When I hear the Salvation Army volunteers ringing their bells outside the grocery store, I am gently reminded to focus on giving and to share that focus with my children. There are so many ways to teach about charity and giving, a few ways are provided below.

  • If they get allowance, teach them to put some towards charity from the beginning – My girls started with chores as part of the family by three years old and chores for allowance by four. As soon as they started earning an allowance, we helped them divide it each week into saving and spending and a bit into charity. This became money they could put in the offering at church or use for the coin drive at school. We talked occasionally about how we, as a family, contribute to charities and why.
  • Investigate charities and organizations they are drawn to – As they get older, it may be helpful to allow children to choose their own charities. My younger daughter loves animals and is motivated to give to organizations like the ASPCA. You might make it fun by matching contributions.

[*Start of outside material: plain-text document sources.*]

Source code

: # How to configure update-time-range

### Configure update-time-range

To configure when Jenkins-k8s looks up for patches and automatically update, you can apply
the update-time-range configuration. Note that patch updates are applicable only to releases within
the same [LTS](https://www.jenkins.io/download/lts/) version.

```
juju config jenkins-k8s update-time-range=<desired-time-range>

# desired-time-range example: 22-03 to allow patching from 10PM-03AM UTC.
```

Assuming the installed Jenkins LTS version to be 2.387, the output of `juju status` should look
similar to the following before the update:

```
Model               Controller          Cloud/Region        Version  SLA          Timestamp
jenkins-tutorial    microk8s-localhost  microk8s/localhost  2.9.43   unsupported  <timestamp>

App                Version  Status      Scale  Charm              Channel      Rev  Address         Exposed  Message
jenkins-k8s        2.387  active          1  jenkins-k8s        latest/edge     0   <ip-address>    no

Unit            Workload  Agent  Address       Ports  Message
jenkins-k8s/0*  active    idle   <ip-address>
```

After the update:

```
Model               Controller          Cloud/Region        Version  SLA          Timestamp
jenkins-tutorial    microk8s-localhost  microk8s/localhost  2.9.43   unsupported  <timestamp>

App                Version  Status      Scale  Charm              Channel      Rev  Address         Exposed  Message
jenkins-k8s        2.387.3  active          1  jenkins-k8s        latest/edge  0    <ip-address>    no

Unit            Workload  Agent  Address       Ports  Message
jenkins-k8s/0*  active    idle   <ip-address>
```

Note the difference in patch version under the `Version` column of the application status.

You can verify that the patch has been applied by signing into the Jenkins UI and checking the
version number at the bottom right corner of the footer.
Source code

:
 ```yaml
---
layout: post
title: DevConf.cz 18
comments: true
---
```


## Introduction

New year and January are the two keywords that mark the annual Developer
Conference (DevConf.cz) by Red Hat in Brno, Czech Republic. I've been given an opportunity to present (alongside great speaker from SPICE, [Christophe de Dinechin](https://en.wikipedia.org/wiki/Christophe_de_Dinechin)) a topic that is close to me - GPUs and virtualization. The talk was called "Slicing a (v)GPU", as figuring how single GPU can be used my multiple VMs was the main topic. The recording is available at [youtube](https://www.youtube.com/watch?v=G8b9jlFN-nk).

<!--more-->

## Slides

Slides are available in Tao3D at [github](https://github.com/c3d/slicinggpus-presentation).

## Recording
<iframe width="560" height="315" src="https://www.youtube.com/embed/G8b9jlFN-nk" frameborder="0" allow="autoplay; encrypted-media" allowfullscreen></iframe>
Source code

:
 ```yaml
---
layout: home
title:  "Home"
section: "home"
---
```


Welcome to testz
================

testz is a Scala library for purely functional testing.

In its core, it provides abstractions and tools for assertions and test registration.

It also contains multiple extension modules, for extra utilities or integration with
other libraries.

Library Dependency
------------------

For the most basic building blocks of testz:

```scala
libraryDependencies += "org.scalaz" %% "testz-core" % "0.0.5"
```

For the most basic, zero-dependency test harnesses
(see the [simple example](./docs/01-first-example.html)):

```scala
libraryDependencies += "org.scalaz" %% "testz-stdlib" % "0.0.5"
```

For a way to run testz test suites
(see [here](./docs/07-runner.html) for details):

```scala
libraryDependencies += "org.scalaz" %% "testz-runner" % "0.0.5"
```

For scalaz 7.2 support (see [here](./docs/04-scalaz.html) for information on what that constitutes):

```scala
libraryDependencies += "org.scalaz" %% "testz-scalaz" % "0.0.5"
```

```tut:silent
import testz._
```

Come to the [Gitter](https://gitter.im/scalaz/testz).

  • Include them in volunteer efforts – If you volunteer, share this with your children. As allowed, take them along to community clean-ups, soup kitchens or nursing homes. is a website that provides a wealth of information on all things parenting in the VA/DC/MD area. They recently published a list of places to volunteer with kids. Please visit for more information.
  • Look for organization efforts – Each September our church stuffs backpacks with new school supplies for area children who are in need, each December they stuff similar stockings. There are area organizations that send care packages to deployed soldiers throughout the year. These organizations offer hands-on ways for even young children to be involved in giving.
  • Include them when you donate toys and clothes – If you are already donating gently used items, just include your children in the process. Talk with them about what you are doing and why. Encourage them to find things they can also donate.